Brattleboro voters are encouraged to watch the Brattleboro Selectboard Candidates Forum on Tuesday, February 23 from 6-8 PM to learn about this year’s slate of candidates. The event is being presented by iBrattleboro.com and BCTV and will be live streamed to Comcast channel 1085 and BCTV’s Facebook page.
It’s a virtual forum this year, held via Zoom.
Each candidate will be given 3 minutes to introduce themselves and tell the public why they are running. This will be followed by a round of questions about recent board decisions, possible decisions to be made in the coming year, and other local issues. If all goes well, there will be time for a quick round of closing remarks as well.
Christopher Grotke of iBrattleboro.com will be the moderator.
All candidates for one and three year seats have been sent invitations to participate.
Members of the public may submit questions for consideration in advance. Email: info@iBrattleboro.com with the subject “Forum Question” or suggest them in the comments below.
If you have any questions about the forum, please contact email@example.com or firstname.lastname@example.org
You’ll be able to find the event link on BCTV’s page on the 23rd:
and here on YouTube:
and we’ll try to embed it here on this site during the event for you to watch.
THANK YOU iBrattleboro!
Thank you Chris and BCTV for stepping up and making this happen! This is a very important election in many ways.
One week from today
Reminder to both put this on your calendar and contribute question topics if you’d like…
The Question: “How will you make space for different points of view during public discussions?”
The Back Story: The framing of this question came about after an email exchange with the author of the article, Keep Seeking Dissent, in a recent issue of the Commons (http://www.commonsnews.org/site/sitenext/story.php?articleno=33585), particularly the excerpt:
In southern Vermont, examples of subaltern counterpublics are groups like the Root Social Justice Center, 350Vermont, or the Tenants Union of Brattleboro, she said, and examples of the official public sphere would be a Selectboard or School Board.
To be proactive in the public sphere, people must first know what they want to ask, Mott said.
“What I’ve been hearing about some of the [Brattleboro] Selectboard meetings is people are confused, whether it’s a counterpublic or a public,” she said. “Selectboard meetings really should be a public sphere.”
I’ll try to work this in…
Also... my two cents on spheres
As a watcher of selectboard meetings, I haven’t noticed this confusion about it being a public sphere. People who wanted something got together and presented their suggestions to the board. This year it was “subaltern counter public” organizations mobilizing to get some rent limits and a focus on community safety. In the past there have been skateboarders hoping for a skatepark, softball players wanting playing fields, arts groups hoping for arts funding, businesses organizations asking for donations, and downtown organizations asking for promotional funds. And so on.

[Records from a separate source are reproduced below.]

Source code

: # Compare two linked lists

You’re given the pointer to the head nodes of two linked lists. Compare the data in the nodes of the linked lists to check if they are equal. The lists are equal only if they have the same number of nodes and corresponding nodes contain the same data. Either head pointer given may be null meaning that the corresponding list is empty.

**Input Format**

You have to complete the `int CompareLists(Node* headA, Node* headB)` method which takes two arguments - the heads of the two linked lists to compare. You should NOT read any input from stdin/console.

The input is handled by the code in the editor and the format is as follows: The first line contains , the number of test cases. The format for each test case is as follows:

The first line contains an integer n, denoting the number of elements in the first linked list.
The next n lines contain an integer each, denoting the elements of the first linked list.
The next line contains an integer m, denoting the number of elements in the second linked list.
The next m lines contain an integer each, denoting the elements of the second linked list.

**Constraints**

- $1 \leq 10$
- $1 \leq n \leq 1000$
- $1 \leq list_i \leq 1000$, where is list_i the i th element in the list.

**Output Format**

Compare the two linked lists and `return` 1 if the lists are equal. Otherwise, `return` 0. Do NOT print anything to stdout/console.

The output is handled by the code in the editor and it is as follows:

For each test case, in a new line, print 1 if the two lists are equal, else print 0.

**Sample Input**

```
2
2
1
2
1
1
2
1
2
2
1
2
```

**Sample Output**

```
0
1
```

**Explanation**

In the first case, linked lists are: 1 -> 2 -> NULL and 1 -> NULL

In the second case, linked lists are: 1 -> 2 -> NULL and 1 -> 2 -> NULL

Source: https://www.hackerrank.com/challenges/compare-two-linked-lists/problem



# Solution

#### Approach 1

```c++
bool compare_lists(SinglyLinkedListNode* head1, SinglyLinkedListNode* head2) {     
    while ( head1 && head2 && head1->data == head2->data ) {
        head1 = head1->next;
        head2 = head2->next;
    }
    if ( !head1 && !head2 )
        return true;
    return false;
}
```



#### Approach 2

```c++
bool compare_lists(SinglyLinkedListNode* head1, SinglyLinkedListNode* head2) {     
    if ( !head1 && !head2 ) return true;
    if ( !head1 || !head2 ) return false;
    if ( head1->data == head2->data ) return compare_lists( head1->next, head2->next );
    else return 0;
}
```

Maybe the weirdness of zoom is the confusion. There is something going on that doesn’t go on in a public meeting – the audience has much more ability to communicate with one another during a meeting now. And more people have the ability to attend and participate. The rent and safety efforts were well organized, I thought, and effective.
I think people are being proactive and are being very specific with their asking.
I"ll see your two cents, and raise you two cents
My initial comment after reading the article was:
I thought a question might be buried in the following quote [frm the Commons article] to be posed to Brattleboro Selectboard candidates on Feb 23, but I am wondering if it can be parsed out any further?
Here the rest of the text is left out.